» **WORK REQUIRED**:
Filter the records below for the word "example". Copy each line that holds it.

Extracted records

◇ ◇ ◇ ◇ ◇ ◇ ◇

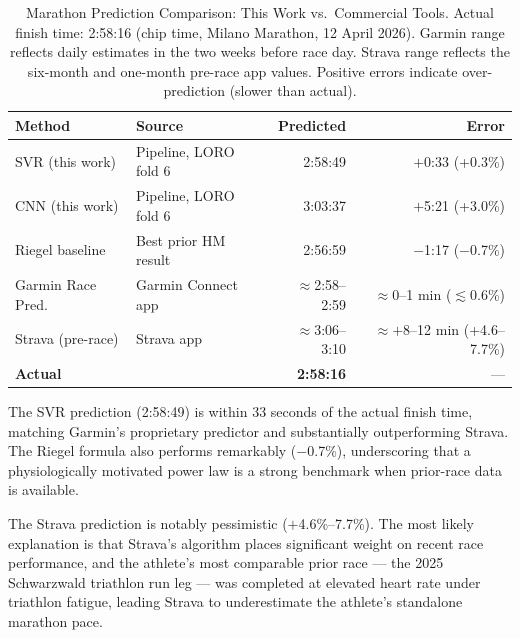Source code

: \documentclass[11pt, a4paper]{article}
\begin{document}
\begin{table}[htbp]
  \centering
  \caption{Marathon Prediction Comparison: This Work vs.\ Commercial Tools.
           Actual finish time: 2:58:16 (chip time, Milano Marathon, 12 April 2026).
           Garmin range reflects daily estimates in the two weeks before race day.
           Strava range reflects the six-month and one-month pre-race app values.
           Positive errors indicate over-prediction (slower than actual).}
  \label{tab:benchmark}
  \small
  \begin{tabular}{llrr}
    \toprule
    \textbf{Method} & \textbf{Source} & \textbf{Predicted} & \textbf{Error} \\
    \midrule
    \cellcolor{goodgreen}SVR (this work)
      & Pipeline, LORO fold 6      & 2:58:49 & $+$0:33 (+0.3\%) \\
    CNN (this work)
      & Pipeline, LORO fold 6      & 3:03:37 & $+$5:21 (+3.0\%) \\
    Riegel baseline
      & Best prior HM result       & 2:56:59 & $-$1:17 ($-$0.7\%) \\
    \midrule
    \cellcolor{goodgreen}Garmin Race Pred.
      & Garmin Connect app         & $\approx$2:58--2:59
                                   & $\approx$0--1 min ($\lesssim$0.6\%) \\
    \midrule
    Strava (pre-race)
      & Strava app                 & $\approx$3:06--3:10
                                   & $\approx+$8--12 min (+4.6--7.7\%) \\
    \midrule
    \textbf{Actual}
      &                            & \textbf{2:58:16}   & --- \\
    \bottomrule
  \end{tabular}
\end{table}

The SVR prediction (2:58:49) is within 33 seconds of the actual finish time,
matching Garmin's proprietary predictor and substantially outperforming Strava.
The Riegel formula also performs remarkably ($-$0.7\%), underscoring that a
physiologically motivated power law is a strong benchmark when prior-race
data is available.

The Strava prediction is notably pessimistic ($+$4.6\%--7.7\%).
The most likely explanation is that Strava's algorithm places significant
weight on recent race performance, and the athlete's most comparable prior
race --- the 2025 Schwarzwald triathlon run leg --- was completed at elevated
heart rate under triathlon fatigue, leading Strava to underestimate the
athlete's standalone marathon pace.
\end{document}
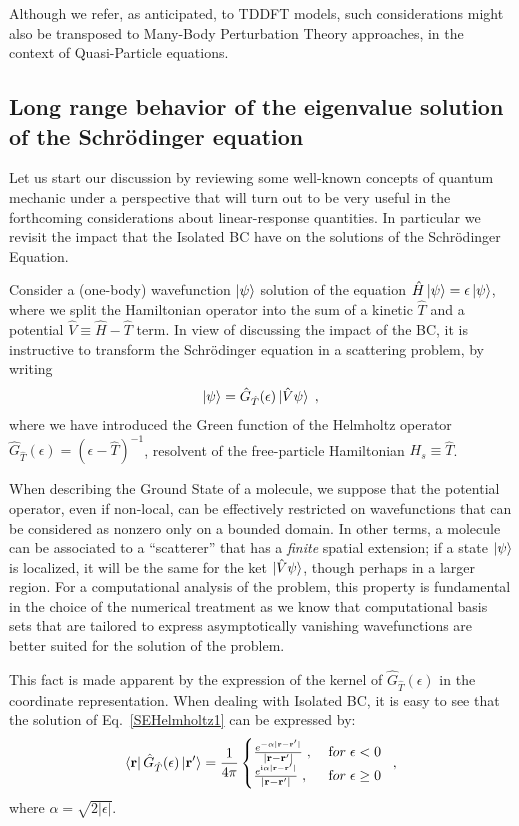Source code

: \documentclass[reprint,aps,prb]{revtex4-1}
\renewcommand{\r}{{\bf r}}
\newcommand{\eps}{\epsilon}
\newcommand{\ii}{\mathrm{i}}
\newcommand{\be}{\begin{equation}}
\newcommand{\ee}{\end{equation}}
\newcommand{\lb}{\label}
\newcommand{\op}[1]{\hat {#1}}
\newcommand{\GH}{\op G_{\op T}}
\begin{document}
Although we refer, as anticipated, to TDDFT models, such considerations might also be transposed to Many-Body Perturbation Theory
approaches, in the context of Quasi-Particle equations.

\subsection{Long range behavior of the eigenvalue solution of the Schr\"odinger equation}
\label{SEopenSystem}

Let us start our discussion by reviewing some well-known concepts of quantum mechanic under a perspective that will turn out to be very useful
in the forthcoming considerations about linear-response quantities. In particular we revisit the impact that the Isolated BC have on the solutions
of the Schr\"odinger Equation.

Consider a (one-body) wavefunction $\ket{\psi}$ solution of the equation
$\op H\ket{\psi}=\eps\ket{\psi}$, where we split the Hamiltonian operator into the sum of
a kinetic $\op T$ and a potential $\op V \equiv \op H - \op T$ term.
In view of discussing the impact of the BC, it is instructive to transform
the Schr\"odinger equation in a scattering problem, by writing
\be\lb{SEHelmholtz1}
\ket{\psi} = \GH(\eps)\ket{\op V\psi}\;,
\ee
where we have introduced the Green function of the Helmholtz operator $\GH(\eps) = (\eps-\op T)^{-1}$,
resolvent of the free-particle Hamiltonian $H_s \equiv \op T$.

When describing the Ground State of a molecule, we suppose that the potential operator, even if non-local,
can be effectively restricted on wavefunctions that can be considered as nonzero only on a
bounded domain. In other terms, a molecule can be associated to a ``scatterer'' that has a \emph{finite}
spatial extension; if a state $\ket{\psi}$ is localized, it will be the same for the ket $\ket{\op V \psi}$, though
perhaps in a larger region.
For a computational analysis of the problem, this property is fundamental in the choice of the numerical treatment as we know that
computational basis sets
that are tailored to express asymptotically vanishing wavefunctions are better suited for the solution of the problem.

This fact is made apparent by the expression of
the kernel of $\GH(\eps)$ in the coordinate representation.
When dealing with Isolated BC, it is easy to see that the solution of Eq.~\eqref{SEHelmholtz1}
can be expressed by:
\be\lb{HelmholtzKernelDef1}
\bra{\r} \GH(\eps) \ket{\r'} = \frac{1}{4\pi} \begin{cases}
\frac{e^{-\alpha|\r - \r' |}}{|\r- \r' |} \;,\; & {\textrm for}\; \eps  < 0\; \\
\frac{e^{\ii \alpha |\r-\r' |}}{|\r-\r' |} \;, & {\textrm for} \; \eps \geq 0
\end{cases} \;,
\ee
where $\alpha = \sqrt{2|\eps|}$.
\end{document}

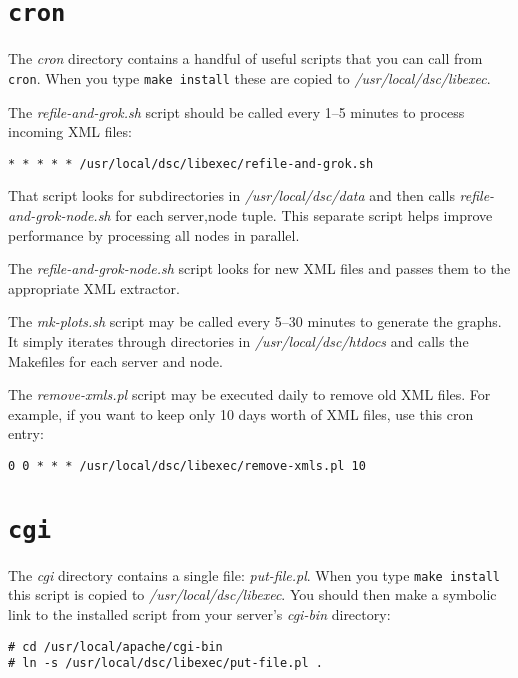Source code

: \documentclass{report}
\begin{document}
\section{\tt cron}

The {\em cron\/} directory contains a handful of useful scripts that you can
call from {\tt cron\/}.  When you type {\tt make install\/} these are copied
to {\em /usr/local/dsc/libexec\/}.

The {\em refile-and-grok.sh\/} script should be called every 1--5 minutes to process
incoming XML files:

\begin{verbatim}
* * * * * /usr/local/dsc/libexec/refile-and-grok.sh
\end{verbatim}

That script looks for subdirectories in {\em /usr/local/dsc/data\/}
and then calls {\em refile-and-grok-node.sh\/} for each server,node tuple.
This separate script helps improve performance by processing all nodes
in parallel.  

The {\em refile-and-grok-node.sh\/} script looks for new XML files and passes
them to the appropriate XML extractor.  

The {\em mk-plots.sh\/} script may be called every 5--30 minutes to generate
the graphs.  It simply iterates through directories in
{\em /usr/local/dsc/htdocs\/} and calls the Makefiles for each server and node.

The {\em remove-xmls.pl\/} script may be executed daily to 
remove old XML files.  For example, if you want to keep only 10 days
worth of XML files, use this cron entry:

\begin{verbatim}
0 0 * * * /usr/local/dsc/libexec/remove-xmls.pl 10
\end{verbatim}



\section{\tt cgi}

The {\em cgi\/} directory contains a single file: {\em put-file.pl\/}.
When you type {\tt make install\/} this script is copied to
{\em /usr/local/dsc/libexec\/}.  You should then make a symbolic link
to the installed script from your server's {\em cgi-bin\/} directory:

\begin{verbatim}
# cd /usr/local/apache/cgi-bin
# ln -s /usr/local/dsc/libexec/put-file.pl .
\end{verbatim}
\end{document}
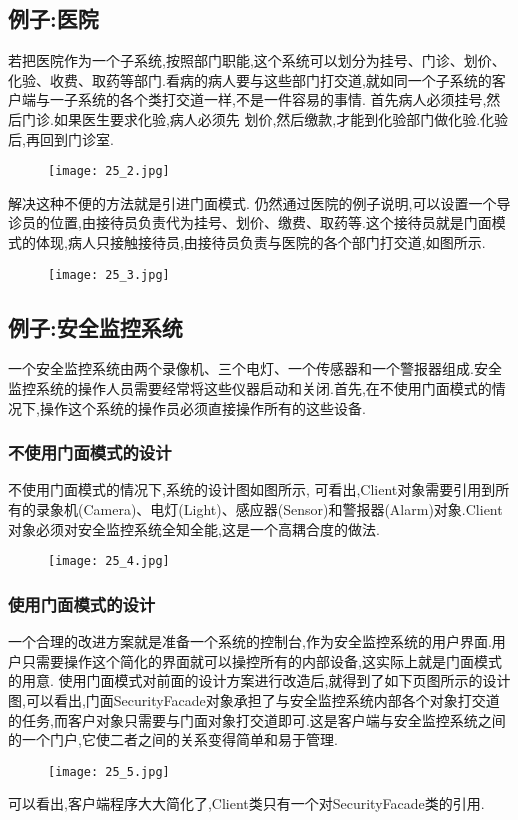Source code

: \documentclass[../main.tex]{subfiles}
\begin{document}
\subsection{例子:医院}
若把医院作为一个子系统,按照部门职能,这个系统可以划分为挂号、门诊、划价、化验、收费、取药等部门.看病的病人要与这些部门打交道,就如同一个子系统的客户端与一子系统的各个类打交道一样,不是一件容易的事情.
首先病人必须挂号,然后门诊.如果医生要求化验,病人必须先 划价,然后缴款,才能到化验部门做化验.化验后,再回到门诊室.
%
\begin{figure}[H]
  \texttt{[image: 25\_2.jpg]}
\end{figure}
%
解决这种不便的方法就是引进门面模式.
仍然通过医院的例子说明,可以设置一个导诊员的位置,由接待员负责代为挂号、划价、缴费、取药等.这个接待员就是门面模式的体现,病人只接触接待员,由接待员负责与医院的各个部门打交道,如图所示.
%
\begin{figure}[H]
  \texttt{[image: 25\_3.jpg]}
\end{figure}
%
\subsection{例子:安全监控系统}
一个安全监控系统由两个录像机、三个电灯、一个传感器和一个警报器组成.安全监控系统的操作人员需要经常将这些仪器启动和关闭.首先,在不使用门面模式的情况下,操作这个系统的操作员必须直接操作所有的这些设备.
%
\subsubsection{不使用门面模式的设计}
不使用门面模式的情况下,系统的设计图如图所示, 可看出,Client对象需要引用到所有的录象机(Camera)、电灯(Light)、感应器(Sensor)和警报器(Alarm)对象.Client对象必须对安全监控系统全知全能,这是一个高耦合度的做法.
%
\begin{figure}[H]
  \texttt{[image: 25\_4.jpg]}
\end{figure}
%





%
\subsubsection{使用门面模式的设计}
一个合理的改进方案就是准备一个系统的控制台,作为安全监控系统的用户界面.用户只需要操作这个简化的界面就可以操控所有的内部设备,这实际上就是门面模式的用意.
使用门面模式对前面的设计方案进行改造后,就得到了如下页图所示的设计图,可以看出,门面SecurityFacade对象承担了与安全监控系统内部各个对象打交道的任务,而客户对象只需要与门面对象打交道即可.这是客户端与安全监控系统之间的一个门户,它使二者之间的关系变得简单和易于管理.
%
\begin{figure}[H]
  \texttt{[image: 25\_5.jpg]}
\end{figure}
%


%
可以看出,客户端程序大大简化了,Client类只有一个对SecurityFacade类的引用.
\end{document}
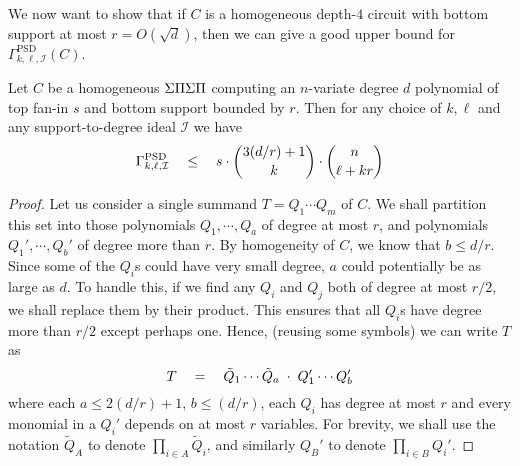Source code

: We now want to show that if $C$ is a homogeneous depth-$4$ circuit with bottom support at most $r = O(\sqrt{d})$, then we can give a good upper bound for $\Gamma^{\mathrm{PSD}}_{k,\ell,\mathcal{I}}(C)$. 

\begin{lemma}\label{lem:PSPD-I-upperbound} Let $C$ be a homogeneous $\Sigma\Pi\Sigma\Pi$ computing an $n$-variate degree $d$ polynomial of top fan-in $s$ and bottom support bounded by $r$. Then for any choice of $k,\ell$ and any support-to-degree ideal $\mathcal{I}$ we have
\[
\Gamma^{\mathrm{PSD}}_{k,\ell,\mathcal{I}} \quad \leq \quad s \cdot \binom{3(d/r) + 1}{k} \cdot \binom{n}{\ell + kr}
\]
\end{lemma}
\begin{proof}
  Let us consider a single summand $T = Q_1 \cdots Q_m$ of $C$.
We shall partition this set into those polynomials $Q_1,\cdots, Q_a$ of degree at most $r$, and polynomials $Q_1',\cdots, Q_b'$ of degree more than $r$. By homogeneity of $C$, we know that $b \leq d/r$. Since some of the $Q_i$s could have very small degree, $a$ could potentially be as large as $d$. To handle this, if we find any $Q_i$ and $Q_j$ both of degree at most $r/2$, we shall replace them by their product. This ensures that all $Q_i$s have degree more than $r/2$ except perhaps one. Hence, (reusing some symbols) we can write $T$ as
\[
T \quad = \quad \tilde{Q}_1 \cdots \tilde{Q}_a \;\cdot\; Q_1' \cdots Q_b'
\]
where each $a \leq 2(d/r) + 1$, $b \leq (d/r)$, each $Q_i$ has degree at most $r$ and every monomial in a $Q_i'$ depends on at most $r$ variables. For brevity, we shall use the notation $\tilde{Q}_A$ to denote $\prod_{i\in A} \tilde{Q}_i$, and similarly $Q_B'$ to denote $\prod_{i\in B} Q_i'$. 


\end{proof}
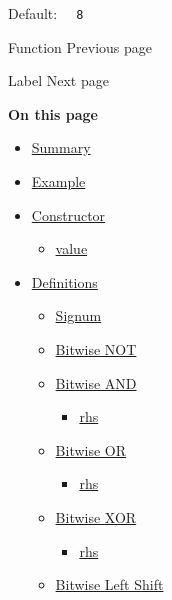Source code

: Default: \texttt{\ }{\texttt{\ 8\ }}\texttt{\ }

\href{/docs/reference/foundations/function/}{\pandocbounded{}}

{ Function } { Previous page }

\href{/docs/reference/foundations/label/}{\pandocbounded{}}

{ Label } { Next page }

\textbf{On this page}

\begin{itemize}
\tightlist
\item
  \hyperref[summary]{Summary}
\item
  \hyperref[example]{Example}
\item
  \hyperref[constructor]{Constructor}

  \begin{itemize}
  \tightlist
  \item
    \hyperref[constructor-value]{value}
  \end{itemize}
\item
  \hyperref[definitions]{Definitions}

  \begin{itemize}
  \tightlist
  \item
    \hyperref[definitions-signum]{Signum}
  \item
    \hyperref[definitions-bit-not]{Bitwise NOT}
  \item
    \hyperref[definitions-bit-and]{Bitwise AND}

    \begin{itemize}
    \tightlist
    \item
      \hyperref[definitions-bit-and-rhs]{rhs}
    \end{itemize}
  \item
    \hyperref[definitions-bit-or]{Bitwise OR}

    \begin{itemize}
    \tightlist
    \item
      \hyperref[definitions-bit-or-rhs]{rhs}
    \end{itemize}
  \item
    \hyperref[definitions-bit-xor]{Bitwise XOR}

    \begin{itemize}
    \tightlist
    \item
      \hyperref[definitions-bit-xor-rhs]{rhs}
    \end{itemize}
  \item
    \hyperref[definitions-bit-lshift]{Bitwise Left Shift}


\end{itemize}
\end{itemize}

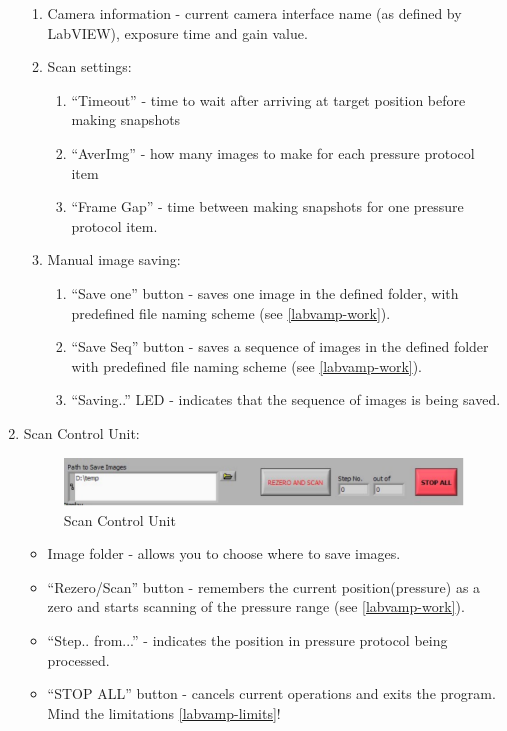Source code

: \documentclass[a4paper,12pt]{article}
\begin{document}
\begin{enumerate}
	\begin{enumerate}
		\item Camera information - current camera interface name (as defined by LabVIEW), exposure time and gain value.
		\item Scan settings:
		\begin{enumerate}
			\item ``Timeout'' - time to wait after arriving at target position before making snapshots
			\item ``AverImg'' - how many images to make for each pressure protocol item
			\item ``Frame Gap'' - time between making snapshots for one pressure protocol item.
		\end{enumerate}
		\item Manual image saving:
		\begin{enumerate}
			\item ``Save one'' button - saves one image in the defined folder, with predefined file naming scheme (see \ref{labvamp-work}).
			\item ``Save Seq'' button - saves a sequence of images in the defined folder with predefined file naming scheme (see \ref{labvamp-work}).
			\item ``Saving..'' LED - indicates that the sequence of images is being saved.
		\end{enumerate} 
	\end{enumerate}
	
	\item Scan Control Unit:
	
	\begin{figure}[htbp]
		\centering
			\includegraphics[width=1.00\textwidth]{figs/labvamp_scan.pdf}
		\caption{Scan Control Unit}
		\label{fig:LabVAMP_scan}
	\end{figure}

	\begin{itemize}
		\item Image folder - allows you to choose where to save images.
		\item ``Rezero/Scan'' button - remembers the current position(pressure) as a zero and starts scanning of the pressure range (see \ref{labvamp-work}).
		\item ``Step.. from...'' - indicates the position in pressure protocol being processed.
		\item ``STOP ALL'' button - cancels current operations and exits the program. Mind the limitations \ref{labvamp-limits}!
	\end{itemize}
\end{enumerate}
\end{document}
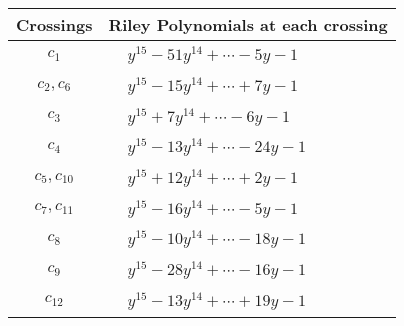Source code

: \documentclass[1p]{elsarticle_modified}
\theoremstyle{definition}
\begin{document}
\begin{tabular}{m{50pt}|m{274pt}}
Crossings & \hspace{64pt}Riley Polynomials at each crossing \\
\hline $$\begin{aligned}c_{1}\end{aligned}$$&$\begin{aligned}
&y^{15}-51 y^{14}+\cdots-5 y-1
\end{aligned}$\\
\hline $$\begin{aligned}c_{2},c_{6}\end{aligned}$$&$\begin{aligned}
&y^{15}-15 y^{14}+\cdots+7 y-1
\end{aligned}$\\
\hline $$\begin{aligned}c_{3}\end{aligned}$$&$\begin{aligned}
&y^{15}+7 y^{14}+\cdots-6 y-1
\end{aligned}$\\
\hline $$\begin{aligned}c_{4}\end{aligned}$$&$\begin{aligned}
&y^{15}-13 y^{14}+\cdots-24 y-1
\end{aligned}$\\
\hline $$\begin{aligned}c_{5},c_{10}\end{aligned}$$&$\begin{aligned}
&y^{15}+12 y^{14}+\cdots+2 y-1
\end{aligned}$\\
\hline $$\begin{aligned}c_{7},c_{11}\end{aligned}$$&$\begin{aligned}
&y^{15}-16 y^{14}+\cdots-5 y-1
\end{aligned}$\\
\hline $$\begin{aligned}c_{8}\end{aligned}$$&$\begin{aligned}
&y^{15}-10 y^{14}+\cdots-18 y-1
\end{aligned}$\\
\hline $$\begin{aligned}c_{9}\end{aligned}$$&$\begin{aligned}
&y^{15}-28 y^{14}+\cdots-16 y-1
\end{aligned}$\\
\hline $$\begin{aligned}c_{12}\end{aligned}$$&$\begin{aligned}
&y^{15}-13 y^{14}+\cdots+19 y-1
\end{aligned}$\\
\hline
\end{tabular}\\~\\
\end{document}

◇ ◇ ◇ ◇ ◇ ◇ ◇

» **TASK RESULT**:
remove old XML files.  For example, if you want to keep only 10 days
  \hyperref[example]{Example}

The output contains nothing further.